LSU gives Louisiana high school students second chance at success
Graduating from high school is one of the first major milestones in a young person’s life. Each year LSU helps approximately 1,500 students from 450 Louisiana high schools graduate on time.
“We [LSU] can claim to have the largest high school graduating class in Louisiana,” said Ronald McCrory, director of the LSU Independent Study Program, which operates through the Division of Continuing Education. The program allows students to obtain high school credit by taking correspondence courses through the university.
McCrory said the high school program originally was begun to help U.S. soldiers who had to leave high school to fight in World War II. They were able to continue their education by taking high school courses and mailing course work to the university from Europe, he said.
Today, the correspondence program serves students for a variety of reasons, McCrory said. For example, a student may have an academic deficiency that causes him or her to fail a particular subject, in which case LSU offers that student a second chance to take the class again for credit. McCrory said the program also benefits students who cannot attend school for an extended period of time because of an illness, handicap or injury.
LSU offers students in grades 9 through 12 a chance to take courses in more than 15 different high school subjects including art, computer literacy, English, French, Spanish, mathematics, science and social studies. All courses are fully approved by the Louisiana State Department of Education, and the independent study program is accredited by the Southern Association of Colleges and Schools, McCrory said.
So how exactly does it work? Once a student is referred to LSU by his or her guidance counselor, the student can begin the formal enrollment process. First, all enrollments must be authorized by the school principal or guidance counselor. An application form must then be completed and mailed to the independent study office, along with a fee of $70 per course. Once enrolled, students receive a packet, which includes a study guide that directs students through course material and explains what assignments need to be sent to an instructor.

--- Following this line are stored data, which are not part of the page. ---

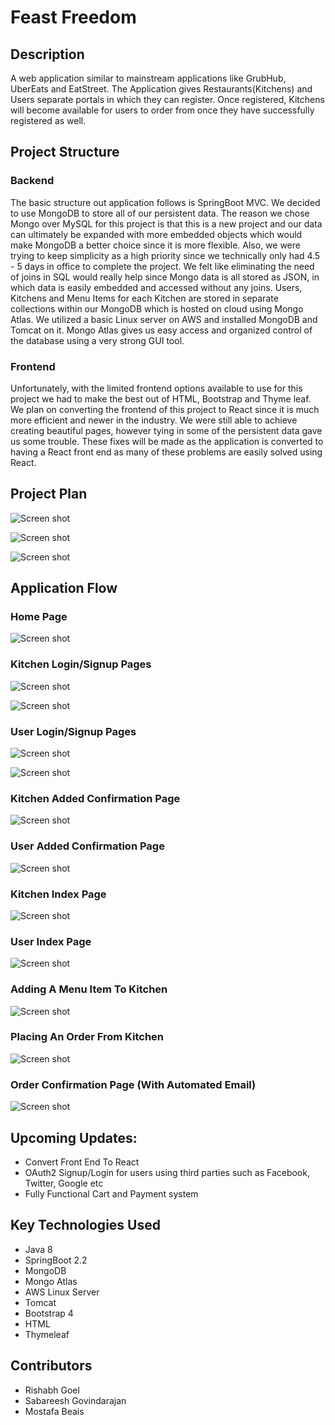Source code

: # Feast Freedom

## Description

A web application similar to mainstream applications like GrubHub, UberEats and EatStreet. The Application gives Restaurants(Kitchens) and Users separate portals in which they can register. Once registered, Kitchens will become available for users to order from once they have successfully registered as well.

## Project Structure

### Backend

The basic structure out application follows is SpringBoot MVC. We decided to use MongoDB to store all of our persistent data. The reason we chose Mongo over MySQL for this project is that this is a new project and our data can ultimately be expanded with more embedded objects which would make MongoDB a better choice since it is more flexible. Also, we were trying to keep simplicity as a high priority since we technically only had 4.5 - 5 days in office to complete the project. We felt like eliminating the need of joins in SQL would really help since Mongo data is all stored as JSON, in which data is easily embedded and accessed without any joins. Users, Kitchens and Menu Items for each Kitchen are stored in separate collections within our MongoDB which is hosted on cloud using Mongo Atlas. We utilized a basic Linux server on AWS and installed MongoDB and Tomcat on it. Mongo Atlas gives us easy access and organized control of the database using a very strong GUI tool.

### Frontend

Unfortunately, with the limited frontend options available to use for this project we had to make the best out of HTML, Bootstrap and Thyme leaf. We plan on converting the frontend of this project to React since it is much more efficient and newer in the industry. We were still able to achieve creating beautiful pages, however tying in some of the persistent data gave us some trouble. These fixes will be made as the application is converted to having a React front end as many of these problems are easily solved using React.

## Project Plan

![Screen shot](src/main/resources/static/images/manager-diagram.jpg)

![Screen shot](src/main/resources/static/images/user-diagrame.jpg)

![Screen shot](src/main/resources/static/images/plan1.jpg)

## Application Flow

### Home Page
![Screen shot](src/main/resources/static/images/index.png)

### Kitchen Login/Signup Pages
![Screen shot](src/main/resources/static/images/Kitchenlogin.png)

![Screen shot](src/main/resources/static/images/KitchenSignup.png)

### User Login/Signup Pages
![Screen shot](src/main/resources/static/images/UserLogin.png)

![Screen shot](src/main/resources/static/images/UserSignup.png)

### Kitchen Added Confirmation Page
![Screen shot](src/main/resources/static/images/KitchenConfirmation.png)

### User Added Confirmation Page
![Screen shot](src/main/resources/static/images/UsercreateConfirmation.png)

### Kitchen Index Page
![Screen shot](src/main/resources/static/images/KitchenIndex.png)

### User Index Page
![Screen shot](src/main/resources/static/images/UserIndex.png)

### Adding A Menu Item To Kitchen
![Screen shot](src/main/resources/static/images/AddMenuItem.png)

### Placing An Order From Kitchen
![Screen shot](src/main/resources/static/images/OrderIndex.png)

### Order Confirmation Page (With Automated Email)
![Screen shot](src/main/resources/static/images/OrderConfirmation.png)

## Upcoming Updates:
 * Convert Front End To React
 * OAuth2 Signup/Login for users using third parties such as Facebook, Twitter, Google etc 
 * Fully Functional Cart and Payment system

## Key Technologies Used
 * Java 8
 * SpringBoot 2.2
 * MongoDB
 * Mongo Atlas
 * AWS Linux Server
 * Tomcat
 * Bootstrap 4
 * HTML
 * Thymeleaf

## Contributors
 * Rishabh Goel
 * Sabareesh Govindarajan
 * Mostafa Beais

The program is designed so that students can work at their own pace, McCrory said. A student can take up to nine months to complete a course, though most students typically complete a course within a couple of months. A three-month extension also may be requested if a student anticipates that he or she will not be able to complete course work within the nine-month time frame. Graduating seniors who need extra credits to graduate must enroll in correspondence courses at least two months prior to their high school’s deadline for completion of the course.
Students are responsible for submitting all required lessons before taking examinations, which must be taken at least three weeks prior to the high school’s deadline in to guarantee that grades can be processed and reported in a timely fashion.
McCrory said he strongly recommends that students take examinations only after completing all appropriate course material and only when they feel thoroughly prepared. A final exam will not be administered or mailed until all required lessons have been submitted and accepted. In most cases, final grades are reported within 21 days of course completion, he said.
The awarding of credit for completed course work is based on the Carnegie system, which awards one-half unit of credit for a semester’s worth of work. McCrory said this is typically accomplished by completing one semester in a classroom and the other through correspondence or by taking both semesters by correspondence. Ultimately, a student’s principal must grant earned credit and certify the credit to the Louisiana Department of Education for application toward the student’s graduation requirements.
To make the enrollment and course-participation process more convenient and accessible to students, the independent study office offers most of its services via the Internet. By logging onto StudyNet, www.is.lsu.edu, students with access to a computer can submit and check lessons and exam grades and link to academic support sites, without even traveling a mile away from home.
McCrory said even though the study program provides an exceptional opportunity for students to earn credit, it is not intended to replace attending high school. It is designed to be used by certain students as a way of supplementing the traditional high school curriculum, he said.